At their best, Kelman’s accounts trip upon patterns of rhythm and repetition that are reminiscent of the great dramatic poets of 20th century English literature to whom Kelman has been compared in the past, Harold Pinter and Samuel Beckett. “She was of an age that to die is natural but she died on the road,” reads an early account. “Natural unnatural, unnatural natural. She died, it was on the road. She was an elderly woman whom I had known, had been acquainted. I spoke with her, she allowed my presence. If she did not consider me likable. Yes, I accept this and accepted this, that she did not like me. I can say it as others might. They have done. I know that they have done. Why should they not if it is the case, as so, it was the case, certainly. If she liked anyone, did she, I do not think so. I do not care. She is dead.”

Yet the greatness of Beckett and Pinter (who required, of course, heaping tubs of abstraction to feed their appetites for myth) lies in part in their willingness to give flesh to their images and their people. Perhaps that is why Kelman’s rather abstract tale of the elderly woman, with all its linguistic music, fails to land with the strength of, say, Beckett’s tale of Hackett at the opening of his first novel, “Watt.” “Mr. Hackett turned the corner and saw, in the failing light, at some little distance, his seat. It seemed to be occupied. This seat, the property very likely of the municipality, or of the public, was of course not his, but he thought of it as his. This was Mr. Hackett’s attitude towards things that pleased him. He knew they were not his, but he thought of them as his. He knew they were not his, because they pleased him.”

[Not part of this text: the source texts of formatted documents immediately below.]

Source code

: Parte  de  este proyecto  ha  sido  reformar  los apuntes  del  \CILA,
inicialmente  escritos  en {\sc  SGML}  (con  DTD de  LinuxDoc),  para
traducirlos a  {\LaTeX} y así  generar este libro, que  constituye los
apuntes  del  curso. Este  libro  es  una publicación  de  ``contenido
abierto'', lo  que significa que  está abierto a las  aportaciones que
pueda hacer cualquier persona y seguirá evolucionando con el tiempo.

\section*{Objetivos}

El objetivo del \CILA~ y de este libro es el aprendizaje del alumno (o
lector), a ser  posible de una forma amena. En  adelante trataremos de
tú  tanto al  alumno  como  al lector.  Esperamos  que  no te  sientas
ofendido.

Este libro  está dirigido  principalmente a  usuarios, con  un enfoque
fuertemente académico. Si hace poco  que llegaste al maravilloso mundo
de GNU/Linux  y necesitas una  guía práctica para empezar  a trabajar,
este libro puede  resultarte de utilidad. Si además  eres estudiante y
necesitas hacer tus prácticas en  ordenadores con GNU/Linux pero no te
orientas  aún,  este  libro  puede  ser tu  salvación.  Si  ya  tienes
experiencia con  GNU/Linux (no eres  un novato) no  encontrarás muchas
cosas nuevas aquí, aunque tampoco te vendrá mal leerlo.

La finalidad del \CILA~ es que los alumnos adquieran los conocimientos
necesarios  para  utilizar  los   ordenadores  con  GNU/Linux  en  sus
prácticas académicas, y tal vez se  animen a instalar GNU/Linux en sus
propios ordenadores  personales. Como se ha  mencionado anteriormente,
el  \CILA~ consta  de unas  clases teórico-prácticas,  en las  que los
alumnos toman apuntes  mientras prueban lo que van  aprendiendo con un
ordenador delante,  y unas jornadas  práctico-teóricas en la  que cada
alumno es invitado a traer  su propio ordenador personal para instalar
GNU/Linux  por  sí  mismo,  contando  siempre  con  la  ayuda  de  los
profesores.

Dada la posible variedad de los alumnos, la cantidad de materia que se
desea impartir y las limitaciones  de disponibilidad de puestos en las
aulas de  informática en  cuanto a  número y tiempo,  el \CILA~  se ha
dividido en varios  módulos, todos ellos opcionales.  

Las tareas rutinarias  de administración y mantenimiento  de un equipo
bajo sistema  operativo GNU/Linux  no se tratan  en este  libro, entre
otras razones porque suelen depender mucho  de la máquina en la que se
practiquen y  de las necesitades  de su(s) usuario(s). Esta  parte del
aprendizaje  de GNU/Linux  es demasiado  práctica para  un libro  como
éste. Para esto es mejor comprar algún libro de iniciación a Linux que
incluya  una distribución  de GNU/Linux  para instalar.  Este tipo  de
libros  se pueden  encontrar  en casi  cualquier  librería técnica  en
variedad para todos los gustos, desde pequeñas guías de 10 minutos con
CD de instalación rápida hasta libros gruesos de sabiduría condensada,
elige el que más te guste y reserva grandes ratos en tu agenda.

And perhaps that is why Kelman’s rather stationary tableau of the “security” and the girl pales next to the opening of “Ashes to Ashes,” a recent play by Pinter (who has turned much of his attention to precisely the same states that fascinate Kelman). Here Pinter describes a woman under similar circumstances. “Well ... for example ... he would stand over me and clench his fist. And then he’d put his other hand on my neck and grip it and bring my head towards him. His fist ... grazed my mouth. And he’d say, ‘Kiss my fist.”’ In Beckett and Pinter, the flashes of color and life, the specificity of Hackett’s “seat” or the dominator’s “fist,” however simple, are not only the signals of writerly genius but of human life. Search as one might in “Translated Accounts,” there is little nature left in Kelman’s language and what nature there is has been sucked clear of its color.

So, if not the horror or the poetry, what, one might ask, is Kelman after? He certainly has no need to prove himself as a master of gritty realism, having won the Booker Prize for the extraordinary “How Late It Was, How Late.” Perhaps the formal experiment that drives “Translated Accounts” is the question Kelman poses about what happens to language in the wake of the kind of genocide committed with all the literary tools of dehumanization. The denaturing of people and language, the incorrect plurals of “authoritys” and “securitys,” announce that all of us--those providing the accounts and those reading them--are in a country where the rules have been simplified, where there are no exceptions and idioms are not only untranslatable but suspicious.

If the experiment fails, it fails spectacularly. Denatured and decolored, the language of the accounts becomes white noise. The words buzz like the thousands of unidentified nameless insects that circle about the corpses in this demanding book. Ultimately, however, we want to swat those bugs away and find--no matter how horrible it may be--a human face.